Field of the Disclosure
This disclosure relates generally to reader-writer locks, and more particularly to systems and methods for implementing reader-writer locks that take advantage of available hardware transactional memory.
Description of the Related Art
In a multiprocessor environment, threads can participate in a mutual exclusion protocol through the use of lock or “mutex” constructs. A mutual exclusion lock can either be in a locked state or an unlocked state, and only one thread can hold or own the lock at any given time. The thread that owns the lock is permitted to enter a critical section of code protected by the lock or otherwise access a shared resource protected by the lock. If a second thread attempts to obtain ownership of a lock while the lock is held by a first thread, the second thread will not be permitted to proceed into the critical section of code (or access the shared resource) until the first thread releases the lock and the second thread successfully claims ownership of the lock.
A list-based queue type lock described by J. M. Mellor-Crummy and M. L. Scott (which is sometimes referred to as the MCS lock) maintains an ordered list of client-provided nodes, which includes one node for each thread that is in the critical section or is waiting to enter. In this mutual exclusion lock algorithm, when invoking a lock procedure, a given thread must pass to the lock procedure an indicator (e.g., a pointer) to a node that is not already being used by any thread (including by the given thread for a different lock), and when invoking an unlock procedure, the thread must pass to the unlock procedure an indicator of the same node that it passed to the corresponding lock procedure. The thread is said to “own” the indicated node from the time the given thread invokes the lock procedure until the thread returns from the corresponding unlock procedure. If a thread inserts its node into an empty list, the thread enters the critical section; otherwise, the thread waits until its node is at the head of the list (i.e., until it is the first node in the list). When leaving the critical section, the thread releases the lock by invoking an unlock procedure that removes its node from the list.
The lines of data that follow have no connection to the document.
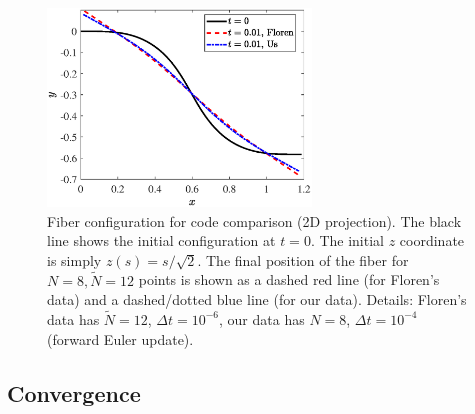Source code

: \documentclass{article}
\begin{document}
\begin{figure}
\centering 
\includegraphics[width=70mm]{Local/FiberInitial.eps}
\caption{Fiber configuration for code comparison (2D projection). The black line shows the initial configuration at $t=0$. The initial $z$ coordinate is simply $z(s)=s/\sqrt{2}$. The final position of the fiber for $N=8, \tilde{N}=12$ points is shown as a dashed red line (for Floren's data) and a dashed/dotted blue line (for our data). Details: Floren's data has $\tilde{N}=12$, $\Delta t =10^{-6}$, our data has $N=8$, $\Delta t=10^{-4}$ (forward Euler update).}
\label{fig:3Dfibt0}
\end{figure}

\subsection{Convergence}
\label{sec:conv}
\end{document}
Thus, a thread in the critical section always owns the first node in the list.
Reader-writer locks are an important category of locks that help programmers overcome the scalability issues that are common with traditional mutual exclusion locks for workloads that include a significant percentage of read-only critical sections of code. At any given time, a reader-writer lock allows one or more reader threads to own a lock in a read-only mode or just one writer thread to own the lock in a write mode. With reader-writer locks, this permission persists until it is explicitly surrendered using an unlock operation.
As with the MCS lock, a reader-writer lock algorithm described by O. Krieger, M. Stumm, R. Unrau, and J. Hanna (which is referred to herein as the KSUH algorithm) also maintains a queue (e.g., a doubly-linked list) of client-provided nodes (one for each thread that is in the critical section or is waiting to enter it). The KSUH algorithm supports acquiring a reader-writer lock in a read-only mode or in a write mode, and allows a reader thread to enter a critical section provided that all of the nodes ahead of its node in the list are also owned by reader threads. Because readers might not exit the critical section in the same order in which they entered the critical section, the KSUH algorithm allows the removal of nodes owned by readers from within the list. Because nodes can be modified an arbitrarily long time after they have been removed from the list, in the KSUH algorithm, if the memory used for a node has since been reallocated for another purpose, such late updates can lead to arbitrary behavior. Thus, the KSUH algorithm requires clients to store nodes in Type Stable Memory (TSM) and/or to ensure that they are never deallocated or reused for a different purpose.